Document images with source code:

☆ ☆ ☆ ☆ ☆ ☆ ☆

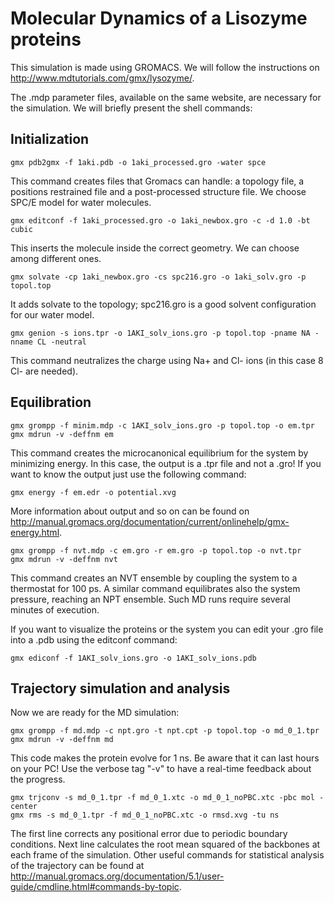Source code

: # Molecular Dynamics of a Lisozyme proteins
This simulation is made using GROMACS. We will follow the instructions on http://www.mdtutorials.com/gmx/lysozyme/.

The .mdp parameter files, available on the same website, are necessary for the simulation.
We will briefly present the shell commands:
## Initialization

    gmx pdb2gmx -f 1aki.pdb -o 1aki_processed.gro -water spce
This command creates files that Gromacs can handle: a topology file, a positions restrained file and a post-processed structure file.
We choose SPC/E model for water molecules.

    gmx editconf -f 1aki_processed.gro -o 1aki_newbox.gro -c -d 1.0 -bt cubic
This inserts the molecule inside the correct geometry. We can choose among different ones.

    gmx solvate -cp 1aki_newbox.gro -cs spc216.gro -o 1aki_solv.gro -p topol.top
It adds solvate to the topology; spc216.gro is a good solvent configuration for our water model.

    gmx genion -s ions.tpr -o 1AKI_solv_ions.gro -p topol.top -pname NA -nname CL -neutral

This command neutralizes the charge using Na+ and Cl- ions (in this case 8 Cl- are needed).
## Equilibration

    gmx grompp -f minim.mdp -c 1AKI_solv_ions.gro -p topol.top -o em.tpr
    gmx mdrun -v -deffnm em
    
This command creates the microcanonical equilibrium for the system by minimizing energy.
In this case, the output is a .tpr file and not a .gro!
If you want to know the output just use the following command:

    gmx energy -f em.edr -o potential.xvg
    
More information about output and so on can be found on http://manual.gromacs.org/documentation/current/onlinehelp/gmx-energy.html.
    
    gmx grompp -f nvt.mdp -c em.gro -r em.gro -p topol.top -o nvt.tpr
    gmx mdrun -v -deffnm nvt

This command creates an NVT ensemble by coupling the system to a thermostat for 100 ps.
A similar command equilibrates also the system pressure, reaching an NPT ensemble.
Such MD runs require several minutes of execution.

If you want to visualize the proteins or the system you can edit your .gro file into a .pdb using the editconf command:

    gmx ediconf -f 1AKI_solv_ions.gro -o 1AKI_solv_ions.pdb
## Trajectory simulation and analysis

Now we are ready for the MD simulation:

    gmx grompp -f md.mdp -c npt.gro -t npt.cpt -p topol.top -o md_0_1.tpr
    gmx mdrun -v -deffnm md

This code makes the protein evolve for 1 ns. Be aware that it can last hours on your PC! Use the verbose tag "-v" to have a real-time feedback about the progress.

    gmx trjconv -s md_0_1.tpr -f md_0_1.xtc -o md_0_1_noPBC.xtc -pbc mol -center
    gmx rms -s md_0_1.tpr -f md_0_1_noPBC.xtc -o rmsd.xvg -tu ns

The first line corrects any positional error due to periodic boundary conditions. Next line calculates the root mean squared of the backbones at each frame of the simulation. Other useful commands for statistical analysis of the trajectory can be found at http://manual.gromacs.org/documentation/5.1/user-guide/cmdline.html#commands-by-topic.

☆ ☆ ☆ ☆ ☆ ☆ ☆

■ What is required:
Look back at the entries above and repeat, unchanged, every line from the line holding "This code makes" through the line holding "gmx rms -s md_0_1.tpr".

■ Response box:
This code makes the protein evolve for 1 ns. Be aware that it can last hours on your PC! Use the verbose tag "-v" to have a real-time feedback about the progress.

    gmx trjconv -s md_0_1.tpr -f md_0_1.xtc -o md_0_1_noPBC.xtc -pbc mol -center
    gmx rms -s md_0_1.tpr -f md_0_1_noPBC.xtc -o rmsd.xvg -tu ns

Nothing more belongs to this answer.